Mississippi Sales Tax Guide
Chapter 8: Understanding Mississippi sales tax rules for shipping & handling
Mississippi’s 7 percent sales tax can go as high as 7.25 percent in some areas of the state, since local taxes can be added onto the rate based on local laws. Unlike some other states, food and clothing purchases aren’t exempt in Mississippi, even when those purchases are made at the grocery store. With more customers than ever purchasing items online, many businesses are researching whether or not this charge applies to shipping costs.
When it comes to shipping and delivery charges in Mississippi, the laws are fairly consistent across the board. Most businesses will pay sales tax on shipping, handling, and delivery costs, with very few exceptions. Those exceptions are explained in detail below.Is Shipping Taxable in Mississippi?
When tax is imposed on the sale of goods, businesses must pay sales tax on the shipping, handling, and delivery charges associated with getting those goods to customers. This is limited to sales within Mississippi, however. Businesses that ship products to buyers outside of Mississippi are not required to pay sales tax on the shipping costs. The business needs to retain a copy of the sales receipt as proof that the item was shipped directly to the out-of-state customer.
Mississippi makes no concessions for itemization of shipping charges on an invoice. Whether the shipping, handling, and delivery charges are stated separately or as part of the purchase price, businesses will be required to pay sales tax on the cost.Sales Across State Lines
Out-of-state businesses receive a break on sales tax when selling to Mississippi residents. As long as the business doesn’t have nexus in the state, no Mississippi sales tax is required on purchases or delivery costs. However, a business may be required to pay those taxes in its own state, so it’s important to check into how those laws apply.
If a business has a presence in Mississippi, though, that business will be required to pay sales tax on purchases and shipping in accordance with the state’s laws. This applies to businesses that either own property in the state or have representatives acting on behalf of the company there.Are There Exemptions?
Businesses do get one break on sales tax in the state. Mississippi exempts some shipping supplies from sales tax, including packaging, containers, and pallets sold with finished goods. Sales of containers and shipping materials used in international commerce shipments are also exempt.
Mississippi has a large number of other items that are exempt from sales tax in the state. Those include sales to nonprofit organizations and retail sales of prescription medications. When a tax-exempt item is shipped, the delivery and handling charge is exempt, as well, whether the business is located in Mississippi or in another state or country.Words of Caution
The Mississippi Department of Revenue emphasizes that the state charges sales tax on the full amount of any sale of tangible property, including the delivery costs required to get items to buyers.

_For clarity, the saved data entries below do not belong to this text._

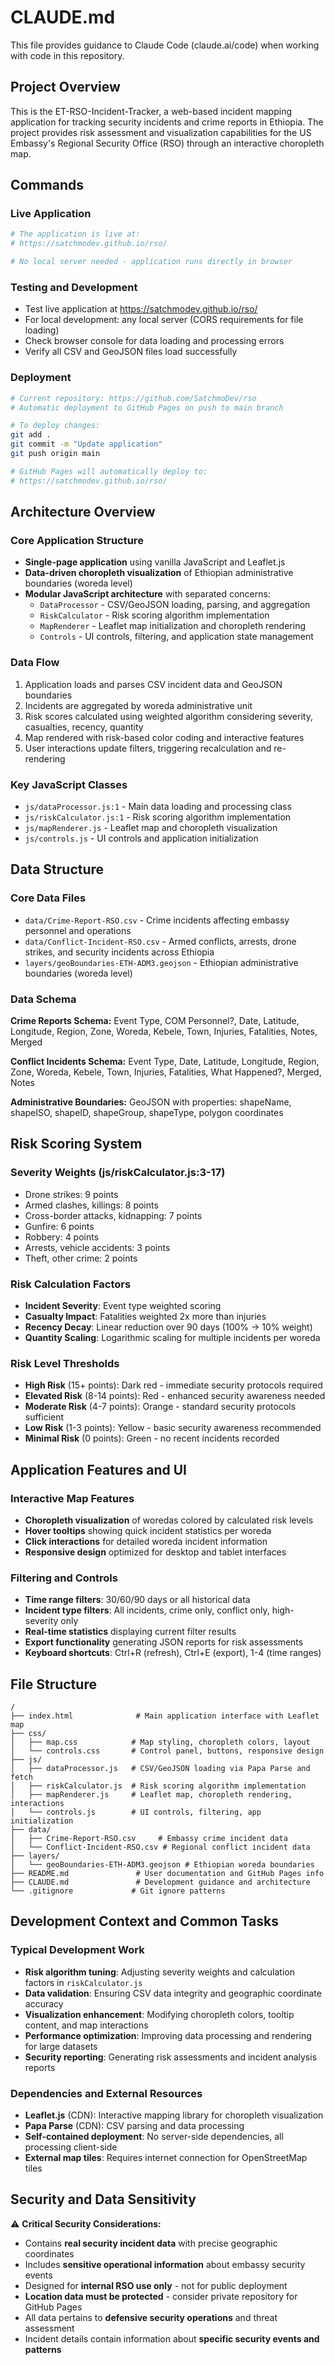 # CLAUDE.md

This file provides guidance to Claude Code (claude.ai/code) when working with code in this repository.

## Project Overview

This is the ET-RSO-Incident-Tracker, a web-based incident mapping application for tracking security incidents and crime reports in Ethiopia. The project provides risk assessment and visualization capabilities for the US Embassy's Regional Security Office (RSO) through an interactive choropleth map.

## Commands

### Live Application
```bash
# The application is live at:
# https://satchmodev.github.io/rso/

# No local server needed - application runs directly in browser
```

### Testing and Development
- Test live application at https://satchmodev.github.io/rso/
- For local development: any local server (CORS requirements for file loading)
- Check browser console for data loading and processing errors
- Verify all CSV and GeoJSON files load successfully

### Deployment
```bash
# Current repository: https://github.com/SatchmoDev/rso
# Automatic deployment to GitHub Pages on push to main branch

# To deploy changes:
git add .
git commit -m "Update application"
git push origin main

# GitHub Pages will automatically deploy to:
# https://satchmodev.github.io/rso/
```

## Architecture Overview

### Core Application Structure
- **Single-page application** using vanilla JavaScript and Leaflet.js
- **Data-driven choropleth visualization** of Ethiopian administrative boundaries (woreda level)
- **Modular JavaScript architecture** with separated concerns:
  - `DataProcessor` - CSV/GeoJSON loading, parsing, and aggregation
  - `RiskCalculator` - Risk scoring algorithm implementation
  - `MapRenderer` - Leaflet map initialization and choropleth rendering
  - `Controls` - UI controls, filtering, and application state management

### Data Flow
1. Application loads and parses CSV incident data and GeoJSON boundaries
2. Incidents are aggregated by woreda administrative unit
3. Risk scores calculated using weighted algorithm considering severity, casualties, recency, quantity
4. Map rendered with risk-based color coding and interactive features
5. User interactions update filters, triggering recalculation and re-rendering

### Key JavaScript Classes
- `js/dataProcessor.js:1` - Main data loading and processing class
- `js/riskCalculator.js:1` - Risk scoring algorithm implementation  
- `js/mapRenderer.js` - Leaflet map and choropleth visualization
- `js/controls.js` - UI controls and application initialization

## Data Structure

### Core Data Files
- `data/Crime-Report-RSO.csv` - Crime incidents affecting embassy personnel and operations
- `data/Conflict-Incident-RSO.csv` - Armed conflicts, arrests, drone strikes, and security incidents across Ethiopia
- `layers/geoBoundaries-ETH-ADM3.geojson` - Ethiopian administrative boundaries (woreda level)

### Data Schema

**Crime Reports Schema:**
Event Type, COM Personnel?, Date, Latitude, Longitude, Region, Zone, Woreda, Kebele, Town, Injuries, Fatalities, Notes, Merged

**Conflict Incidents Schema:**
Event Type, Date, Latitude, Longitude, Region, Zone, Woreda, Kebele, Town, Injuries, Fatalities, What Happened?, Merged, Notes

**Administrative Boundaries:**
GeoJSON with properties: shapeName, shapeISO, shapeID, shapeGroup, shapeType, polygon coordinates

## Risk Scoring System

### Severity Weights (js/riskCalculator.js:3-17)
- Drone strikes: 9 points
- Armed clashes, killings: 8 points  
- Cross-border attacks, kidnapping: 7 points
- Gunfire: 6 points
- Robbery: 4 points
- Arrests, vehicle accidents: 3 points
- Theft, other crime: 2 points

### Risk Calculation Factors
- **Incident Severity**: Event type weighted scoring
- **Casualty Impact**: Fatalities weighted 2x more than injuries
- **Recency Decay**: Linear reduction over 90 days (100% → 10% weight)
- **Quantity Scaling**: Logarithmic scaling for multiple incidents per woreda

### Risk Level Thresholds
- **High Risk** (15+ points): Dark red - immediate security protocols required
- **Elevated Risk** (8-14 points): Red - enhanced security awareness needed  
- **Moderate Risk** (4-7 points): Orange - standard security protocols sufficient
- **Low Risk** (1-3 points): Yellow - basic security awareness recommended
- **Minimal Risk** (0 points): Green - no recent incidents recorded

## Application Features and UI

### Interactive Map Features
- **Choropleth visualization** of woredas colored by calculated risk levels
- **Hover tooltips** showing quick incident statistics per woreda
- **Click interactions** for detailed woreda incident information
- **Responsive design** optimized for desktop and tablet interfaces

### Filtering and Controls
- **Time range filters**: 30/60/90 days or all historical data
- **Incident type filters**: All incidents, crime only, conflict only, high-severity only
- **Real-time statistics** displaying current filter results
- **Export functionality** generating JSON reports for risk assessments
- **Keyboard shortcuts**: Ctrl+R (refresh), Ctrl+E (export), 1-4 (time ranges)

## File Structure

```
/
├── index.html              # Main application interface with Leaflet map
├── css/
│   ├── map.css            # Map styling, choropleth colors, layout
│   └── controls.css       # Control panel, buttons, responsive design
├── js/
│   ├── dataProcessor.js   # CSV/GeoJSON loading via Papa Parse and fetch
│   ├── riskCalculator.js  # Risk scoring algorithm implementation  
│   ├── mapRenderer.js     # Leaflet map, choropleth rendering, interactions
│   └── controls.js        # UI controls, filtering, app initialization
├── data/
│   ├── Crime-Report-RSO.csv     # Embassy crime incident data
│   └── Conflict-Incident-RSO.csv # Regional conflict incident data
├── layers/
│   └── geoBoundaries-ETH-ADM3.geojson # Ethiopian woreda boundaries
├── README.md               # User documentation and GitHub Pages info
├── CLAUDE.md               # Development guidance and architecture
└── .gitignore             # Git ignore patterns
```

## Development Context and Common Tasks

### Typical Development Work
- **Risk algorithm tuning**: Adjusting severity weights and calculation factors in `riskCalculator.js`
- **Data validation**: Ensuring CSV data integrity and geographic coordinate accuracy
- **Visualization enhancement**: Modifying choropleth colors, tooltip content, and map interactions
- **Performance optimization**: Improving data processing and rendering for large datasets
- **Security reporting**: Generating risk assessments and incident analysis reports

### Dependencies and External Resources
- **Leaflet.js** (CDN): Interactive mapping library for choropleth visualization
- **Papa Parse** (CDN): CSV parsing and data processing
- **Self-contained deployment**: No server-side dependencies, all processing client-side
- **External map tiles**: Requires internet connection for OpenStreetMap tiles

## Security and Data Sensitivity

⚠️ **Critical Security Considerations:**
- Contains **real security incident data** with precise geographic coordinates
- Includes **sensitive operational information** about embassy security events
- Designed for **internal RSO use only** - not for public deployment
- **Location data must be protected** - consider private repository for GitHub Pages
- All data pertains to **defensive security operations** and threat assessment
- Incident details contain information about **specific security events and patterns**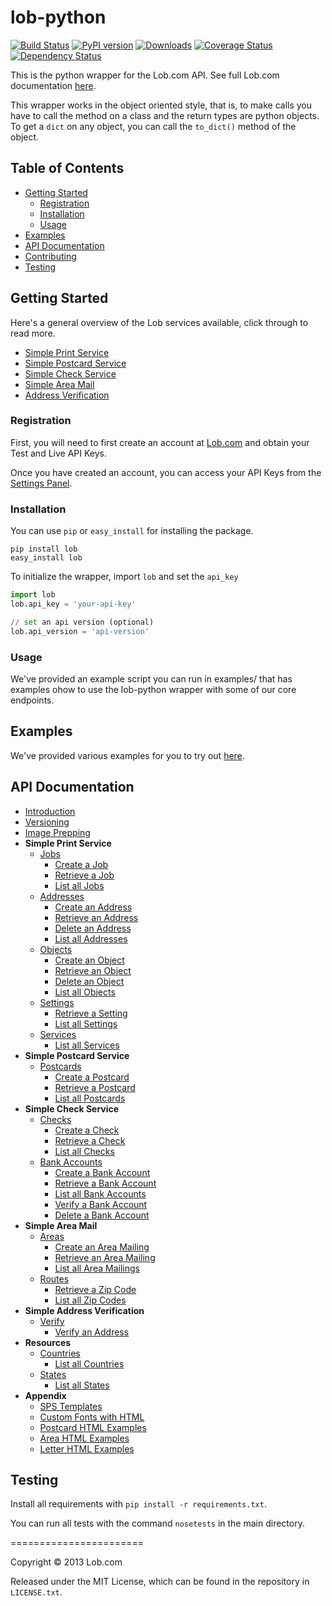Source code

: # lob-python

[![Build Status](https://travis-ci.org/lob/lob-python.svg?branch=master)](https://travis-ci.org/lob/lob-python) 
[![PyPI version](https://badge.fury.io/py/lob.svg)](http://badge.fury.io/py/lob) [![Downloads](https://pypip.in/download/lob/badge.svg)](https://pypi.python.org/pypi/lob/) 
[![Coverage Status](https://coveralls.io/repos/lob/lob-python/badge.svg?branch=master)](https://coveralls.io/r/lob/lob-python?branch=master) 
[![Dependency Status](https://gemnasium.com/lob/lob-python.svg)](https://gemnasium.com/lob/lob-python)

This is the python wrapper for the Lob.com API. See full Lob.com documentation [here](https://lob.com/docs/python).

This wrapper works in the object oriented style, that is, to make calls you have to call the method on a class and the
return types are python objects. To get a `dict` on any object, you can call the `to_dict()` method of the object.

## Table of Contents

- [Getting Started](#getting-started)
  - [Registration](#registration)
  - [Installation](#installation)
  - [Usage](#usage)
- [Examples](#examples)
- [API Documentation](#api-documentation)
- [Contributing](#contributing)
- [Testing](#testing)

## Getting Started

Here's a general overview of the Lob services available, click through to read more.

- [Simple Print Service](https://lob.com/services/sps)
- [Simple Postcard Service](https://lob.com/services/postcards)
- [Simple Check Service](https://lob.com/services/postcards)
- [Simple Area Mail](https://lob.com/services/sam)
- [Address Verification](https://lob.com/verification/address)

### Registration

First, you will need to first create an account at [Lob.com](https://dashboard.lob.com/#/register) and obtain your Test and Live API Keys.

Once you have created an account, you can access your API Keys from the [Settings Panel](https://dashboard.lob.com/#/settings).

### Installation

You can use `pip` or `easy_install` for installing the package.

```
pip install lob
easy_install lob
```

To initialize the wrapper, import `lob` and set the `api_key`

```python
import lob
lob.api_key = 'your-api-key'

// set an api version (optional)
lob.api_version = 'api-version'
```

### Usage

We've provided an example script you can run in examples/ that has examples ohow to use the lob-python wrapper with some of our core endpoints.

## Examples

We've provided various examples for you to try out [here](https://github.com/lob/lob-python/tree/master/examples).

## API Documentation

- [Introduction](https://lob.com/docs/python#introduction)
- [Versioning](https://lob.com/docs/python#version)
- [Image Prepping](https://lob.com/docs/python#prepping)
- **Simple Print Service**
  - [Jobs](https://lob.com/docs/python#jobs)
    - [Create a Job](https://lob.com/docs/python#jobs_create)
    - [Retrieve a Job](https://lob.com/docs/python#jobs_retrieve)
    - [List all Jobs](https://lob.com/docs/python#jobs_list)
  - [Addresses](https://lob.com/docs/python#addresses)
    - [Create an Address](https://lob.com/docs/python#addresses_create)
    - [Retrieve an Address](https://lob.com/docs/python#addresses_retrieve)
    - [Delete an Address](https://lob.com/docs/python#addresses_delete)
    - [List all Addresses](https://lob.com/docs/python#addresses_list)
  - [Objects](https://lob.com/docs/python#objects)
    - [Create an Object](https://lob.com/docs/python#objects_create)
    - [Retrieve an Object](https://lob.com/docs/python#objects_retrieve)
    - [Delete an Object](https://lob.com/docs/python#objects_delete)
    - [List all Objects](https://lob.com/docs/python#objects_list)
  - [Settings](https://lob.com/docs/python#settings)
    - [Retrieve a Setting](https://lob.com/docs/python#settings_retrieve)
    - [List all Settings](https://lob.com/docs/python#settings_list)
  - [Services](https://lob.com/docs/python#services)
    - [List all Services](https://lob.com/docs/python#services_list)
- **Simple Postcard Service**
  - [Postcards](https://lob.com/docs/python#postcards)
    - [Create a Postcard](https://lob.com/docs/python#postcards_create)
    - [Retrieve a Postcard](https://lob.com/docs/python#postcards_retrieve)
    - [List all Postcards](https://lob.com/docs/python#postcards_list)
- **Simple Check Service**
  - [Checks](https://lob.com/docs/python#checks)
    - [Create a Check](https://lob.com/docs/python#checks_create)
    - [Retrieve a Check](https://lob.com/docs/python#checks_retrieve)
    - [List all Checks](https://lob.com/docs/python#checks_list)
  - [Bank Accounts](https://lob.com/docs/python#bank-accounts)
    - [Create a Bank Account](https://lob.com/docs/python#bankaccounts_create)
    - [Retrieve a Bank Account](https://lob.com/docs/python#bankaccounts_retrieve)
    - [List all Bank Accounts](https://lob.com/docs/python#bankaccounts_list)
    - [Verify a Bank Account](https://lob.com/docs/python#bankaccounts_verify)
    - [Delete a Bank Account](https://lob.com/docs/python#bankaccounts_delete)
- **Simple Area Mail**
  - [Areas](https://lob.com/docs/python#areas)
    - [Create an Area Mailing](https://lob.com/docs/python#areas_create)
    - [Retrieve an Area Mailing](https://lob.com/docs/python#areas_retrieve)
    - [List all Area Mailings](https://lob.com/docs/python#areas_list)
  - [Routes](https://lob.com/docs/python#routes)
    - [Retrieve a Zip Code](https://lob.com/docs/python#routes_retrieve)
    - [List all Zip Codes](https://lob.com/docs/python#routes_list)
- **Simple Address Verification**
  - [Verify](https://lob.com/docs/python#verify)
    - [Verify an Address](https://lob.com/docs/python#verify_create)
- **Resources**
  - [Countries](https://lob.com/docs/python#countries)
    - [List all Countries](https://lob.com/docs/python#countries_list)
  - [States](https://lob.com/docs/python#states)
    - [List all States](https://lob.com/docs/python#states_list)
- **Appendix**
  - [SPS Templates](https://lob.com/docs/python#sps-templates)
  - [Custom Fonts with HTML](https://lob.com/docs/python#html-fonts)
  - [Postcard HTML Examples](https://lob.com/docs/python#postcard-examples)
  - [Area HTML Examples](https://lob.com/docs/python#area-examples)
  - [Letter HTML Examples](https://lob.com/docs/python#letter-examples)

## Testing

Install all requirements with `pip install -r requirements.txt`.

You can run all tests with the command `nosetests` in the main directory.

=======================

Copyright &copy; 2013 Lob.com

Released under the MIT License, which can be found in the repository in `LICENSE.txt`.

The state defines a delivery charge as any expense incurred by the seller to get merchandise ready to sell, including freight in or transportation costs in, and any charges made by the seller for delivery of the property to the purchaser.
“The total sales amount should be reflected on the sales tax return and should include any charges for delivery,” department spokesperson Kathy Waterbury says. “Persons remitting use tax on property brought into this state owe tax on the purchase price or sales price, which also includes freight charges to the point of use within the state.”
When charging for delivery, businesses with a presence in Mississippi must remit sales tax on all charges, including delivery, shipping, and handling. When a Mississippi business ships a taxable item, sales tax will need to be paid.